Sumter's top election official hasn't updated her certification in at least two years, according to officials with the state Election Commission.
But local officials still think Sumter Election Commission Director Patricia Jefferson is more than qualified for the position she has held since 1999. Jefferson was certified that same year in accordance with state law, which requires staffers of election boards and election commissioners to complete certification within 18 months after being hired or appointed. She has been a member of the election commission itself for about 30 years.
"(Jefferson) took her last class in June 2011," said State Election Commission Director of Public Information and Training Chris Whitmire. "You have to take one class per year, your choice. She did not do that for 2012 and hasn't yet for 2013."
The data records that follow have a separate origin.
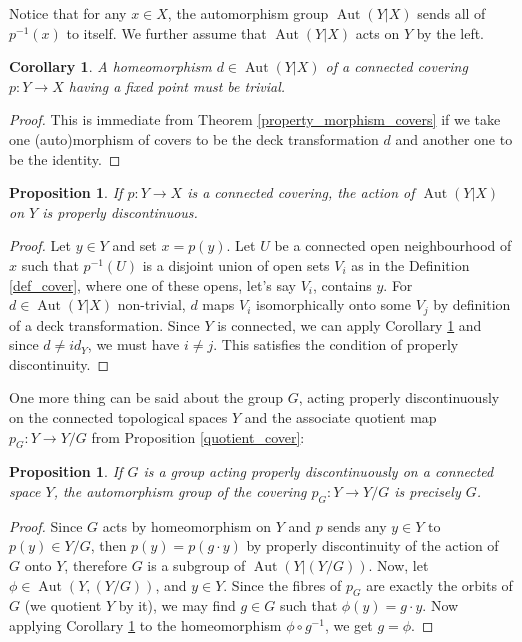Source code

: \documentclass{article}
\theoremstyle{plain}
\newtheorem{proposition}[theorem]{Proposition}
\newtheorem{corollary}[theorem]{Corollary}
\theoremstyle{definition}
\DeclareMathOperator{\Aut}{Aut}
\begin{document}
\noindent Notice that for any $x\in X$, the automorphism group $\Aut(Y|X)$ sends all of $p^{-1}(x)$ to itself. We further assume that $\Aut(Y|X)$ acts on $Y$ by the left.

\begin{corollary}
\label{corollary_property_morphism_covers}
    A homeomorphism $d\in \Aut(Y|X)$ of a connected covering $p:Y\rightarrow X$ having a fixed point must be trivial.
\end{corollary}
\begin{proof}
    This is immediate from Theorem \ref{property_morphism_covers} if we take one (auto)morphism of covers to be the deck transformation $d$ and another one to be the identity.
\end{proof}


    
\begin{proposition}
    If $p:Y\rightarrow X$ is a connected covering, the action of $\Aut(Y|X)$ on $Y$ is properly discontinuous.
\end{proposition}
\begin{proof}
    Let $y\in Y$ and set $x = p(y)$. Let $U$ be a connected open neighbourhood of $x$ such that $p^{-1}(U)$ is a disjoint union of open sets $V_i$ as in the Definition \ref{def_cover}, where one of these opens, let's say $V_i$, contains $y$. 
    For $d\in \Aut(Y|X)$ non-trivial, $d$ maps $V_i$ isomorphically onto some $V_j$ by definition of a deck transformation. Since $Y$ is connected, we can apply Corollary \ref{corollary_property_morphism_covers} and since $d\neq id_Y$, we must have $i\neq j$. This satisfies the condition of properly discontinuity.
\end{proof}

\noindent One more thing can be said about the group $G$, acting properly discontinuously on the connected topological spaces $Y$ and the associate quotient map $p_G:Y\rightarrow Y/G$ from Proposition \ref{quotient_cover}:

\begin{proposition}
\label{G_is_aut_group}
    If $G$ is a group acting properly discontinuously on a connected space $Y$, the automorphism group of the covering $p_G:Y\rightarrow Y/G$ is precisely $G$.
\end{proposition}
\begin{proof}
    Since $G$ acts by homeomorphism on $Y$ and $p$ sends any $y\in Y$ to $p(y)\in Y/G$, then $p(y) = p(g\cdot y)$ by properly discontinuity of the action of $G$ onto $Y$, therefore $G$ is a subgroup of $\Aut(Y|(Y/G))$. 
    Now, let $\phi\in\Aut(Y, (Y/G))$, and $y\in Y$. Since the fibres of $p_G$ are exactly the orbits of $G$ (we quotient $Y$ by it), we may find $g\in G$ such that $\phi(y) = g\cdot y$. 
    Now applying Corollary \ref{corollary_property_morphism_covers} to the homeomorphism $\phi\circ g^{-1}$, we get $g=\phi$.
\end{proof}
\end{document}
Jefferson did not return calls Monday, but Sumter Election Commission Chairman Goliath Brunson said the longtime elections coordinator is possibly waiting for a new class specifically for directors.
"They talked about that at a conference in March," Brunson said. "I guess she may be waiting for that to get started. They are putting together a new certification process for the directors as far as I know."
A background check by The State newspaper uncovered what Brunson said was a mere oversight. Jefferson was named one of three contenders for a similar position in Richland County, specifically to replace former Richland County elections director Lillian McBride.
Richland County demoted McBride following the county's debacle of an election on Nov. 6. A shortage of voting machines left voters waiting in lines for hours. Many left the polls without voting, leading to appeals and lawsuits.
Rep. Jimmy Bales, D-Richland, and one of the members of the committee searching for Richland County's replacement director, said since Jefferson can update her certification, her current standing is not a "deal breaker."
"If she takes a class within this current year, she will then be current," Whitmire said Monday.
State Rep. Murrell Smith, R-Sumter, said Jefferson — who was hired by the Sumter Election Commission board — is "imminently qualified" to head any and all of Sumter's elections.
"I have no concerns with her qualifications or her ability to carry out her duties. But we have a statute that requires this training. Obviously I would encourage all staff members of the Sumter Election Commission to make sure their certification is maintained as required by the law."
Whitmire said while the law requires staffers — including directors — to obtain and then maintain certification, the law is "toothless" to do anything about staffers who fail to comply.
"The law requires them to do it, but then doesn't really give the state commission any way to deal with it," Whitmire said. Smith said he and other legislators would need to see if it's a statewide problem before making any changes through the General Assembly.
"What I would like to find out is if this is a problem unique to Sumter, or a problem that's pervasive throughout South Carolina," Smith said. "If it is a statewide issue, then maybe the Legislature does need to take a look at the law to simply add in there that the commission must ensure the certification is maintained and remove the staffer if it's not."
Whitmire said the law also doesn't say that a non-certified direction cannot conduct elections.
"Other accounts have implied that she was conducting elections illegally," Whitmire said. "I guess you could read it that way. But when the law has no teeth to it, I don't know if I would go that far, particularly when the law doesn't say what, if any, ramifications there are of not being certified."